日本一若いイチゴ農家。日南の「たいぴー」が教えてくれた、百姓の話
すでに色々なメディアでも取り上げられているので、ご存知の方も多いかもしれません。
日本一若いいちご農家こと、たいぴー夫妻(※ノリがいい)。
宮崎県の日南市へ移住して「くらうんふぁーむ」という農園を経営しているんですが、約2年前から、農家1年目にも関わらず先行販売をクラウドファンディングで募るなど、新しいビジネスモデルに挑戦していました。
面白い人たちがいるなぁーと思いつつも直接お話する機会がなく、今回日南に行くチャンスがあったので、ウワサのいちごファームに突撃してきました。
「失敗に憧れていたんです」
1992年生まれのたいぴー(本名:渡邉泰典)は、23歳の時にいちご農家としての人生をスタート。
「順番的には、北郷のまちに住みたい→農業がしたい→作るならいちご、っていう感じで、いちごの優先度が高かったわけではないんです。大学3年生の時に自転車で九州を旅していたら、たまたまこの北郷に来てしまい(笑)、のちの師匠になる南さんという方に出会いました。僕は当時、学生に農業体験を斡旋するサークルの代表をやっていて、どこかで企画できないかなって探していたんですよね」
打診からのスピードはとても早く、半年後には50人の参加者を連れ、1週間のファームステイを実現していたとか。
「4年くらい続きましたね。それをやっているうちに、農家はもちろん、地元の人、役所関係の人と触れ合う機会が増えてきて、その人たちと同じ環境、同じ場所で仕事をしたいなって思うようになったんです。このまちピンポイントですね。北郷に来よう、って」
身寄りがいるようなUターンではなく、都会で仕事のキャリアを積んでいたわけでもない。やっぱり気になったのは、不安じゃなかったの? ということ。

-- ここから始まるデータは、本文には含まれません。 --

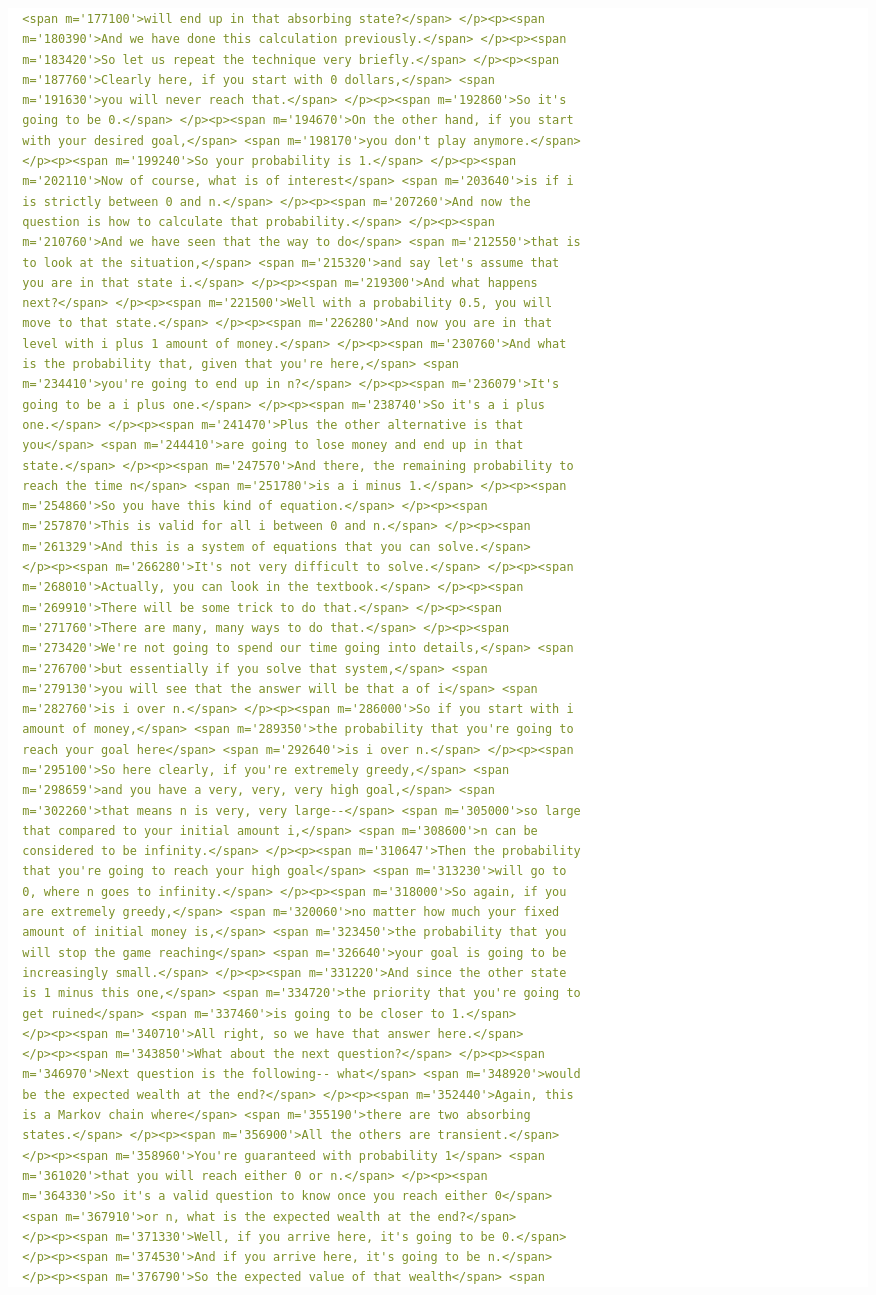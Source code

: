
 ```yaml
  <span m='177100'>will end up in that absorbing state?</span> </p><p><span
  m='180390'>And we have done this calculation previously.</span> </p><p><span
  m='183420'>So let us repeat the technique very briefly.</span> </p><p><span
  m='187760'>Clearly here, if you start with 0 dollars,</span> <span
  m='191630'>you will never reach that.</span> </p><p><span m='192860'>So it's
  going to be 0.</span> </p><p><span m='194670'>On the other hand, if you start
  with your desired goal,</span> <span m='198170'>you don't play anymore.</span>
  </p><p><span m='199240'>So your probability is 1.</span> </p><p><span
  m='202110'>Now of course, what is of interest</span> <span m='203640'>is if i
  is strictly between 0 and n.</span> </p><p><span m='207260'>And now the
  question is how to calculate that probability.</span> </p><p><span
  m='210760'>And we have seen that the way to do</span> <span m='212550'>that is
  to look at the situation,</span> <span m='215320'>and say let's assume that
  you are in that state i.</span> </p><p><span m='219300'>And what happens
  next?</span> </p><p><span m='221500'>Well with a probability 0.5, you will
  move to that state.</span> </p><p><span m='226280'>And now you are in that
  level with i plus 1 amount of money.</span> </p><p><span m='230760'>And what
  is the probability that, given that you're here,</span> <span
  m='234410'>you're going to end up in n?</span> </p><p><span m='236079'>It's
  going to be a i plus one.</span> </p><p><span m='238740'>So it's a i plus
  one.</span> </p><p><span m='241470'>Plus the other alternative is that
  you</span> <span m='244410'>are going to lose money and end up in that
  state.</span> </p><p><span m='247570'>And there, the remaining probability to
  reach the time n</span> <span m='251780'>is a i minus 1.</span> </p><p><span
  m='254860'>So you have this kind of equation.</span> </p><p><span
  m='257870'>This is valid for all i between 0 and n.</span> </p><p><span
  m='261329'>And this is a system of equations that you can solve.</span>
  </p><p><span m='266280'>It's not very difficult to solve.</span> </p><p><span
  m='268010'>Actually, you can look in the textbook.</span> </p><p><span
  m='269910'>There will be some trick to do that.</span> </p><p><span
  m='271760'>There are many, many ways to do that.</span> </p><p><span
  m='273420'>We're not going to spend our time going into details,</span> <span
  m='276700'>but essentially if you solve that system,</span> <span
  m='279130'>you will see that the answer will be that a of i</span> <span
  m='282760'>is i over n.</span> </p><p><span m='286000'>So if you start with i
  amount of money,</span> <span m='289350'>the probability that you're going to
  reach your goal here</span> <span m='292640'>is i over n.</span> </p><p><span
  m='295100'>So here clearly, if you're extremely greedy,</span> <span
  m='298659'>and you have a very, very, very high goal,</span> <span
  m='302260'>that means n is very, very large--</span> <span m='305000'>so large
  that compared to your initial amount i,</span> <span m='308600'>n can be
  considered to be infinity.</span> </p><p><span m='310647'>Then the probability
  that you're going to reach your high goal</span> <span m='313230'>will go to
  0, where n goes to infinity.</span> </p><p><span m='318000'>So again, if you
  are extremely greedy,</span> <span m='320060'>no matter how much your fixed
  amount of initial money is,</span> <span m='323450'>the probability that you
  will stop the game reaching</span> <span m='326640'>your goal is going to be
  increasingly small.</span> </p><p><span m='331220'>And since the other state
  is 1 minus this one,</span> <span m='334720'>the priority that you're going to
  get ruined</span> <span m='337460'>is going to be closer to 1.</span>
  </p><p><span m='340710'>All right, so we have that answer here.</span>
  </p><p><span m='343850'>What about the next question?</span> </p><p><span
  m='346970'>Next question is the following-- what</span> <span m='348920'>would
  be the expected wealth at the end?</span> </p><p><span m='352440'>Again, this
  is a Markov chain where</span> <span m='355190'>there are two absorbing
  states.</span> </p><p><span m='356900'>All the others are transient.</span>
  </p><p><span m='358960'>You're guaranteed with probability 1</span> <span
  m='361020'>that you will reach either 0 or n.</span> </p><p><span
  m='364330'>So it's a valid question to know once you reach either 0</span>
  <span m='367910'>or n, what is the expected wealth at the end?</span>
  </p><p><span m='371330'>Well, if you arrive here, it's going to be 0.</span>
  </p><p><span m='374530'>And if you arrive here, it's going to be n.</span>
  </p><p><span m='376790'>So the expected value of that wealth</span> <span
```
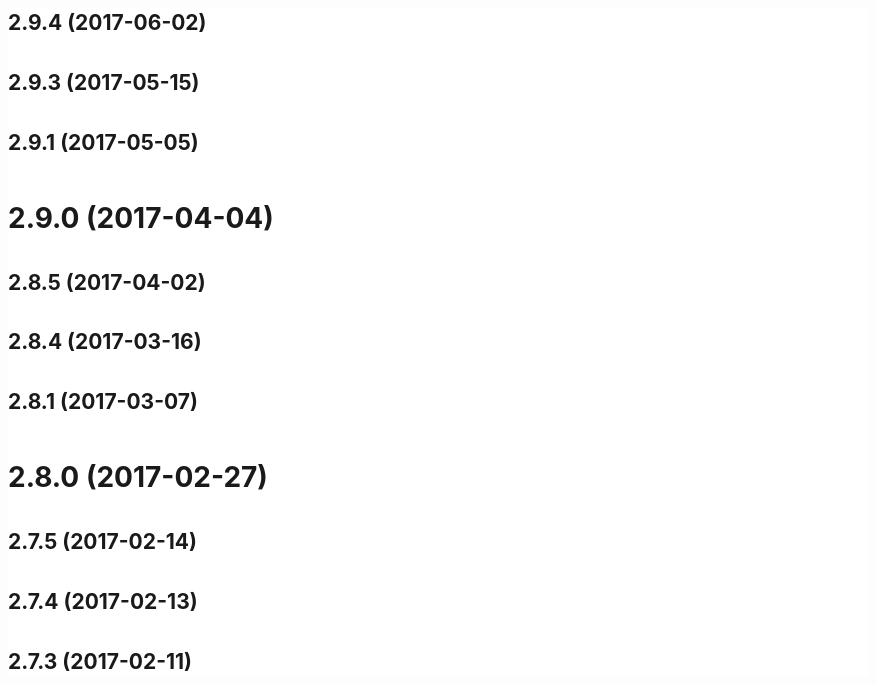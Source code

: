 

<a name="2.9.4"></a>
## 2.9.4 (2017-06-02)



<a name="2.9.3"></a>
## 2.9.3 (2017-05-15)



<a name="2.9.1"></a>
## 2.9.1 (2017-05-05)



<a name="2.9.0"></a>
# 2.9.0 (2017-04-04)



<a name="2.8.5"></a>
## 2.8.5 (2017-04-02)



<a name="2.8.4"></a>
## 2.8.4 (2017-03-16)



<a name="2.8.1"></a>
## 2.8.1 (2017-03-07)



<a name="2.8.0"></a>
# 2.8.0 (2017-02-27)



<a name="2.7.5"></a>
## 2.7.5 (2017-02-14)



<a name="2.7.4"></a>
## 2.7.4 (2017-02-13)



<a name="2.7.3"></a>
## 2.7.3 (2017-02-11)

「ぼく、過去の大きな失敗や闇を抱えている人が好きで(笑)。わりと、なんとかなるかな、失敗したらしたでしょうがない、くらい気持ちでした。むしろ失敗しにきた、というか…。
学生時代にやっていたコーディーネーターも楽しかったんですけど、どこかで “自分の言葉で語れない” もどかしさを感じていました。農家をやるかコーディーネーターを続けるか悩んだときに、コーディーネーターは農家をやったあとからでもできるなって思って」
それにしても、大学を中退して思い切った決断をしたものです。
「以前、千葉の田んぼに入らせてもらったとき、有機栽培でも一般的な栽培でも、畑ってそれぞれの農家の哲学によって絵が変わっていくキャンバスだなって気づいたんですよね。農家はそこに描いていくアーティストだなって。そう考えたら農業ってめちゃくちゃカッコいいって」
100の
生業(なりわい)を作る
自分たちのことを「現代版 百姓」というたいぴー夫妻は、いちご農家とはちがう顔もたくさん持っています。皿回しやバルーンのパフォーマーとして学校や敬老会を回ったり、学習塾を経営していたり。「くらうんふぁーむ」という屋号も、道化師という意味と、いちごの起点となる王冠の意味と、両方が込められているそう。

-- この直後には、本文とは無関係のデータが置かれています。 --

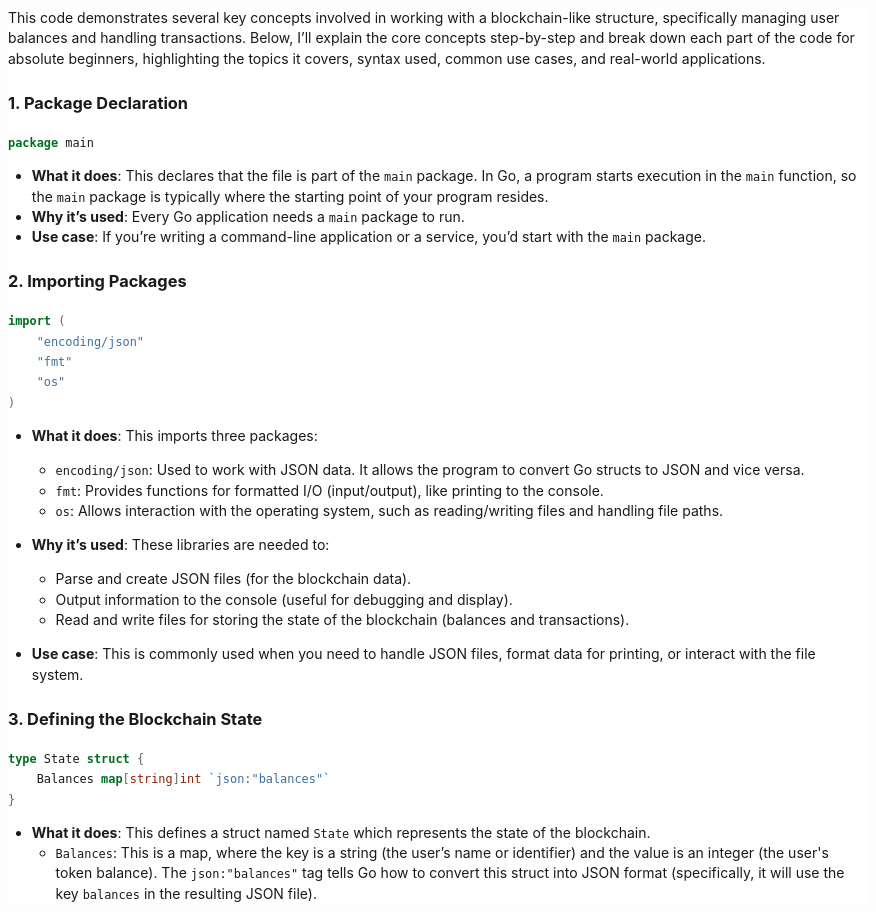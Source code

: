 This code demonstrates several key concepts involved in working with a blockchain-like structure, specifically managing user balances and handling transactions. Below, I’ll explain the core concepts step-by-step and break down each part of the code for absolute beginners, highlighting the topics it covers, syntax used, common use cases, and real-world applications.

### 1. **Package Declaration**
```go
package main
```

- **What it does**: This declares that the file is part of the `main` package. In Go, a program starts execution in the `main` function, so the `main` package is typically where the starting point of your program resides.
- **Why it’s used**: Every Go application needs a `main` package to run.
- **Use case**: If you’re writing a command-line application or a service, you’d start with the `main` package.

### 2. **Importing Packages**
```go
import (
	"encoding/json"
	"fmt"
	"os"
)
```

- **What it does**: This imports three packages:
  - `encoding/json`: Used to work with JSON data. It allows the program to convert Go structs to JSON and vice versa.
  - `fmt`: Provides functions for formatted I/O (input/output), like printing to the console.
  - `os`: Allows interaction with the operating system, such as reading/writing files and handling file paths.
  
- **Why it’s used**: These libraries are needed to:
  - Parse and create JSON files (for the blockchain data).
  - Output information to the console (useful for debugging and display).
  - Read and write files for storing the state of the blockchain (balances and transactions).

- **Use case**: This is commonly used when you need to handle JSON files, format data for printing, or interact with the file system.

### 3. **Defining the Blockchain State**
```go
type State struct {
	Balances map[string]int `json:"balances"`
}
```

- **What it does**: This defines a struct named `State` which represents the state of the blockchain.
  - `Balances`: This is a map, where the key is a string (the user’s name or identifier) and the value is an integer (the user's token balance). The `json:"balances"` tag tells Go how to convert this struct into JSON format (specifically, it will use the key `balances` in the resulting JSON file).
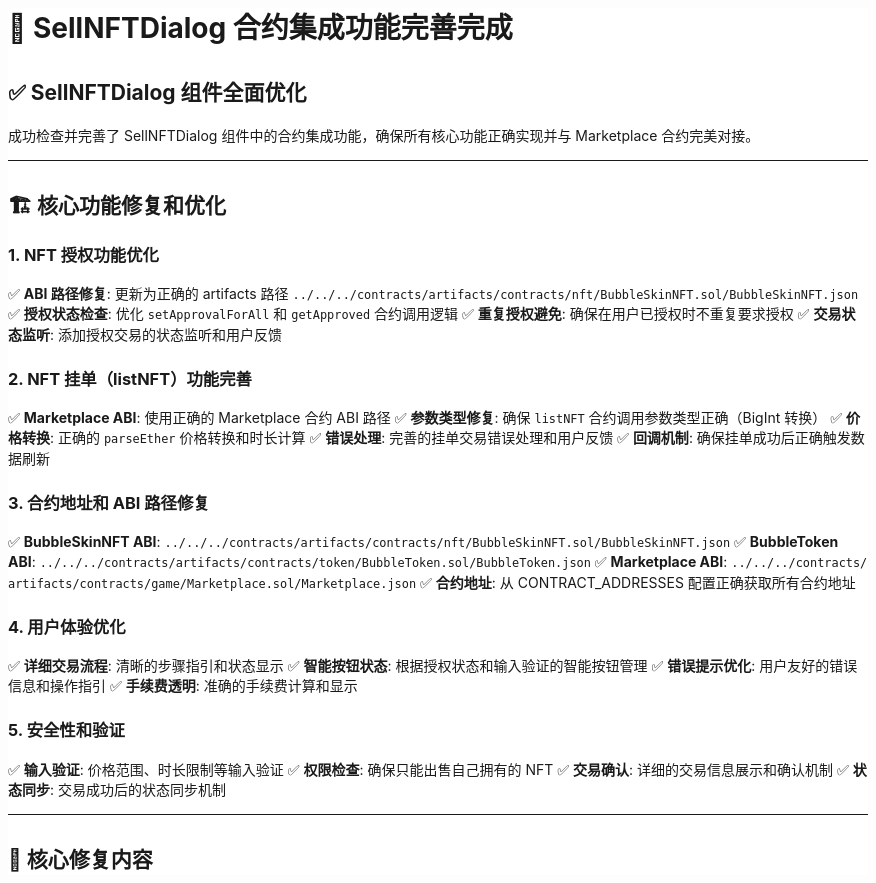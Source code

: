 # 🔧 SellNFTDialog 合约集成功能完善完成

## ✅ **SellNFTDialog 组件全面优化**

成功检查并完善了 SellNFTDialog 组件中的合约集成功能，确保所有核心功能正确实现并与 Marketplace 合约完美对接。

---

## 🏗️ **核心功能修复和优化**

### **1. NFT 授权功能优化**
✅ **ABI 路径修复**: 更新为正确的 artifacts 路径 `../../../contracts/artifacts/contracts/nft/BubbleSkinNFT.sol/BubbleSkinNFT.json`
✅ **授权状态检查**: 优化 `setApprovalForAll` 和 `getApproved` 合约调用逻辑
✅ **重复授权避免**: 确保在用户已授权时不重复要求授权
✅ **交易状态监听**: 添加授权交易的状态监听和用户反馈

### **2. NFT 挂单（listNFT）功能完善**
✅ **Marketplace ABI**: 使用正确的 Marketplace 合约 ABI 路径
✅ **参数类型修复**: 确保 `listNFT` 合约调用参数类型正确（BigInt 转换）
✅ **价格转换**: 正确的 `parseEther` 价格转换和时长计算
✅ **错误处理**: 完善的挂单交易错误处理和用户反馈
✅ **回调机制**: 确保挂单成功后正确触发数据刷新

### **3. 合约地址和 ABI 路径修复**
✅ **BubbleSkinNFT ABI**: `../../../contracts/artifacts/contracts/nft/BubbleSkinNFT.sol/BubbleSkinNFT.json`
✅ **BubbleToken ABI**: `../../../contracts/artifacts/contracts/token/BubbleToken.sol/BubbleToken.json`
✅ **Marketplace ABI**: `../../../contracts/artifacts/contracts/game/Marketplace.sol/Marketplace.json`
✅ **合约地址**: 从 CONTRACT_ADDRESSES 配置正确获取所有合约地址

### **4. 用户体验优化**
✅ **详细交易流程**: 清晰的步骤指引和状态显示
✅ **智能按钮状态**: 根据授权状态和输入验证的智能按钮管理
✅ **错误提示优化**: 用户友好的错误信息和操作指引
✅ **手续费透明**: 准确的手续费计算和显示

### **5. 安全性和验证**
✅ **输入验证**: 价格范围、时长限制等输入验证
✅ **权限检查**: 确保只能出售自己拥有的 NFT
✅ **交易确认**: 详细的交易信息展示和确认机制
✅ **状态同步**: 交易成功后的状态同步机制

---

## 🔧 **核心修复内容**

「塾って言っても、ぼくは褒めてるだけです(笑)。でもこれってけっこう本質だと思っていて、このまちは小学校から中学校までクラスがひとつとかなんですよ、20〜30人で。低学年のころの学力とか順位がそのまま行っちゃうんですよね、学校からも友達からも親からも『勉強ができない』っていうレッテルを貼られて。でも、できる問題からやって自信をつけてあげて褒めると、どんどん伸びていくんですよ。両親もすごく喜んでくれます。…で、いちご売る、みたいな(笑)」
このパネルも、プロのチョークアーティストとして活躍する奥さん、茜さんの手によるもの。

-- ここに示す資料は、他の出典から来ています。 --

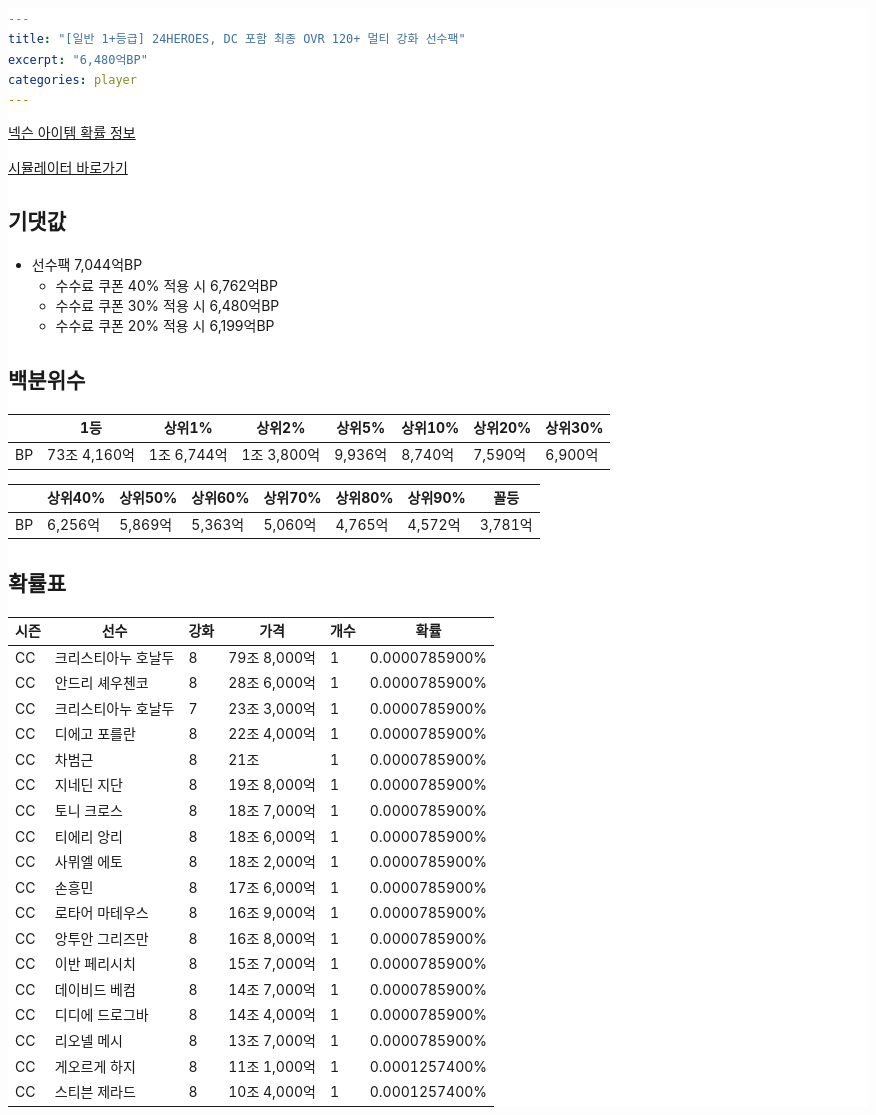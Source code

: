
 ```yaml
---
title: "[일반 1+등급] 24HEROES, DC 포함 최종 OVR 120+ 멀티 강화 선수팩"
excerpt: "6,480억BP"
categories: player
---
```

[넥슨 아이템 확률 정보](http://iteminfo.nexon.com/probability/fco?sn=8407)

[시뮬레이터 바로가기](/simulator/8407)
## 기댓값
- 선수팩 7,044억BP
  - 수수료 쿠폰 40% 적용 시 6,762억BP
  - 수수료 쿠폰 30% 적용 시 6,480억BP
  - 수수료 쿠폰 20% 적용 시 6,199억BP


## 백분위수

||1등|상위1%|상위2%|상위5%|상위10%|상위20%|상위30%|
|---|---|---|---|---|---|---|---|
|BP|73조 4,160억|1조 6,744억|1조 3,800억|9,936억|8,740억|7,590억|6,900억|

||상위40%|상위50%|상위60%|상위70%|상위80%|상위90%|꼴등|
|---|---|---|---|---|---|---|---|
|BP|6,256억|5,869억|5,363억|5,060억|4,765억|4,572억|3,781억|


## 확률표

|시즌|선수|강화|가격|개수|확률|
|---|---|---|---|---|---|
|CC|크리스티아누 호날두|8|79조 8,000억|1|0.0000785900%|
|CC|안드리 셰우첸코|8|28조 6,000억|1|0.0000785900%|
|CC|크리스티아누 호날두|7|23조 3,000억|1|0.0000785900%|
|CC|디에고 포를란|8|22조 4,000억|1|0.0000785900%|
|CC|차범근|8|21조|1|0.0000785900%|
|CC|지네딘 지단|8|19조 8,000억|1|0.0000785900%|
|CC|토니 크로스|8|18조 7,000억|1|0.0000785900%|
|CC|티에리 앙리|8|18조 6,000억|1|0.0000785900%|
|CC|사뮈엘 에토|8|18조 2,000억|1|0.0000785900%|
|CC|손흥민|8|17조 6,000억|1|0.0000785900%|
|CC|로타어 마테우스|8|16조 9,000억|1|0.0000785900%|
|CC|앙투안 그리즈만|8|16조 8,000억|1|0.0000785900%|
|CC|이반 페리시치|8|15조 7,000억|1|0.0000785900%|
|CC|데이비드 베컴|8|14조 7,000억|1|0.0000785900%|
|CC|디디에 드로그바|8|14조 4,000억|1|0.0000785900%|
|CC|리오넬 메시|8|13조 7,000억|1|0.0000785900%|
|CC|게오르게 하지|8|11조 1,000억|1|0.0001257400%|
|CC|스티븐 제라드|8|10조 4,000억|1|0.0001257400%|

茜さん曰く「私生活を切り売りしております」という、4コマ漫画の農家のヨメblogも人気のひとつ。ぶっ飛んだプロポーズ話から移住ネタまで、毎週更新しているんです。
「みんながやらないことを、やる」
「基本的には、“ないものを作る” っていう考え方です。いちごも、他の農家さんたちがやらないような品種に挑戦したり、パフォーマーの仕事もそうですし、塾も『成績半分以下の子を平均にする塾』にしよう、とか(笑)。自分たちが必要とされていることに挑戦しながら、100の生業で食べていけたらいいなって思ってます」
ただの田舎暮らしへの憧れではなく、都会だけの暮らしがすべてではないし、むしろこのまちでやるほうが価値が高くなるのかもしれない。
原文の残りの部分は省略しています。